As their name suggests, Gabriels are blessed with the voice of an angel. It belongs to Jacob Lusk, a 35-year-old gospel singer with the power to break your heart with a mere vocal quiver. On Angels & Queens, the LA-based trio’s forthcoming debut album, he channels Nina Simone and Billie Holiday as he wrings every drop of emotion from the group’s songs of love and loss. Numbered among their ever-growing army of fans is Elton John, who called last year’s EP Love and Hate in a Different Time “one of the most seminal records I’ve heard in the last 10 years”.

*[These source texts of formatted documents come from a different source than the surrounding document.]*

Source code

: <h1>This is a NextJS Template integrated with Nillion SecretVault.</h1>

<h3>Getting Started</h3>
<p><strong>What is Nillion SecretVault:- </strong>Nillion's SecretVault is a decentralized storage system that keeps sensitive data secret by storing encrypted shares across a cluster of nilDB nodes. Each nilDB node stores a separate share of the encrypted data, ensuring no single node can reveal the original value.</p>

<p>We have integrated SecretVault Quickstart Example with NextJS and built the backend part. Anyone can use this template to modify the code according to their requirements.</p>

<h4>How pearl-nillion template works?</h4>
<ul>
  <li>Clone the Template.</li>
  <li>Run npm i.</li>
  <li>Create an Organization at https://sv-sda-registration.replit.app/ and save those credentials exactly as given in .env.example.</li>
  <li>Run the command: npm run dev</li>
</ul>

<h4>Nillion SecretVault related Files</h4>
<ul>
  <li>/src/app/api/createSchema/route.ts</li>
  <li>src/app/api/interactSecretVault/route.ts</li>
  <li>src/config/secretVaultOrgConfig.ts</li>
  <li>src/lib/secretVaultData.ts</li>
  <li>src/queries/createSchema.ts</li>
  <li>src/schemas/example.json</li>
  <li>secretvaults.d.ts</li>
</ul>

Lusk’s soaring vocals provide the perfect complement for the rich blend of electronics and orchestration created by his bandmates, British producer Ryan Hope and Armenian-American instrumentalist Ari Balouzian. The three have been close since meeting in 2015 – a fact which they still find surprising. “We’re very different,” says Lusk, when we meet at a restaurant near his home in downtown Los Angeles. He wears YSL glasses and a Dodgers baseball jersey with the logo picked out in sequins. It’s a wardrobe choice Elton would surely approve of. “I’m this chubby Black guy from Compton, Ryan’s from Sunderland and Ari’s a classically trained musician who grew up in Glendale,” he says. “We’re three very different people with very different personalities, but there are more things that make us alike than make us different. When we write, we find that common thread. Then the songs just come.”
Lusk had already been honing his voice for decades when he first met Hope and Balouzian. He was singing in a choir while still at nursery school, although attending Bishop Carl Stewart’s Emmanuel Temple church proved intimidating for a child with dreams of singing gospel. “Our pastor’s sons were famous musicians so the best musicians and the best singers in the world came through,” he remembers. Rapture Stewart was Grammy-nominated for his work on Aaliyah’s “Rock The Boat”, while his brother Nisan is one of hip-hop’s most sought-after drummers after working with the likes of Missy Elliott, Sean “P Diddy” Combs and Timbaland. In comparison, the young Lusk was still a beginner. “When I was a kid it was kind of like, ‘He’s OK, he’s not all that!’ I didn’t really know how to use my instrument.”